Could you filter the material and copy every line where the word "particle" occurs?

Content starts

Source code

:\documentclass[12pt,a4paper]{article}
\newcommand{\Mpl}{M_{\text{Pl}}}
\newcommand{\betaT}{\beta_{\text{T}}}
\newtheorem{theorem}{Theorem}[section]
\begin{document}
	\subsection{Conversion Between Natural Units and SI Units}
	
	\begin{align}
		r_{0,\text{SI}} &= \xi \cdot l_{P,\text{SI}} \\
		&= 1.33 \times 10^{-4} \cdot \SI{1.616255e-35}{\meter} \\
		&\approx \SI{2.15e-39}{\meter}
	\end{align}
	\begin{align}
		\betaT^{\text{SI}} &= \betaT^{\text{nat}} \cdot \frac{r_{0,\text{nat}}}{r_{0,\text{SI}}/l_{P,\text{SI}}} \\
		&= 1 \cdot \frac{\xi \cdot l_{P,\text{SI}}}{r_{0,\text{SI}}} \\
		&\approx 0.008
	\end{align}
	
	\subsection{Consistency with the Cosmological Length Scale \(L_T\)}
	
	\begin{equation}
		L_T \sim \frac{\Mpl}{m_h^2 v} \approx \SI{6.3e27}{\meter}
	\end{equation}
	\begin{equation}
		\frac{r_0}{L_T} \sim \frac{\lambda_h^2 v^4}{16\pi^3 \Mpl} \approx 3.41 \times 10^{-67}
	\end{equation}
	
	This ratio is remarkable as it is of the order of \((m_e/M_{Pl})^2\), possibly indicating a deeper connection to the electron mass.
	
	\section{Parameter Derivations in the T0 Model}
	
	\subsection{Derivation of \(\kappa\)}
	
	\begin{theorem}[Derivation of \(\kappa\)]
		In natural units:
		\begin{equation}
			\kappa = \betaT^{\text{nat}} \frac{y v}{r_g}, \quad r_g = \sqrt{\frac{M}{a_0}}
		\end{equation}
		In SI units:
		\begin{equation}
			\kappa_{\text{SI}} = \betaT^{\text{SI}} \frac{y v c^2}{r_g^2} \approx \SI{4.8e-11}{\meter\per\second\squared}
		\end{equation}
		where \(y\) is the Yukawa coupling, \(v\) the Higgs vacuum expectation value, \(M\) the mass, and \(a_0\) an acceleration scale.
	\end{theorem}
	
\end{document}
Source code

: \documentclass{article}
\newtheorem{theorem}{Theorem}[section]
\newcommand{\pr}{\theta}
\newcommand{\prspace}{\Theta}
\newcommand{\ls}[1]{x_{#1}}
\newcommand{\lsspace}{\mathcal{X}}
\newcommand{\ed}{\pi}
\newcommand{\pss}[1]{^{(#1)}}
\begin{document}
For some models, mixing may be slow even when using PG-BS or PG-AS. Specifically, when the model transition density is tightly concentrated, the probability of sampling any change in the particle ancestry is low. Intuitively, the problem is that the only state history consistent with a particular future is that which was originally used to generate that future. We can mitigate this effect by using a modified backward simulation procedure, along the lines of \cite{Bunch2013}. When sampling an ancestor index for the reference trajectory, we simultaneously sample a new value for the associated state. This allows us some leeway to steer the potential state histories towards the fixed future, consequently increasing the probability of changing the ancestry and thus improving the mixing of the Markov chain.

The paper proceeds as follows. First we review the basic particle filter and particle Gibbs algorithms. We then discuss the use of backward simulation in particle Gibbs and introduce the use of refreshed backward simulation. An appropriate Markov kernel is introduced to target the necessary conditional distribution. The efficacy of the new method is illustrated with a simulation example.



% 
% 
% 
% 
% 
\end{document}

Content ends

Written solution:
For some models, mixing may be slow even when using PG-BS or PG-AS. Specifically, when the model transition density is tightly concentrated, the probability of sampling any change in the particle ancestry is low. Intuitively, the problem is that the only state history consistent with a particular future is that which was originally used to generate that future. We can mitigate this effect by using a modified backward simulation procedure, along the lines of \cite{Bunch2013}. When sampling an ancestor index for the reference trajectory, we simultaneously sample a new value for the associated state. This allows us some leeway to steer the potential state histories towards the fixed future, consequently increasing the probability of changing the ancestry and thus improving the mixing of the Markov chain.
The paper proceeds as follows. First we review the basic particle filter and particle Gibbs algorithms. We then discuss the use of backward simulation in particle Gibbs and introduce the use of refreshed backward simulation. An appropriate Markov kernel is introduced to target the necessary conditional distribution. The efficacy of the new method is illustrated with a simulation example.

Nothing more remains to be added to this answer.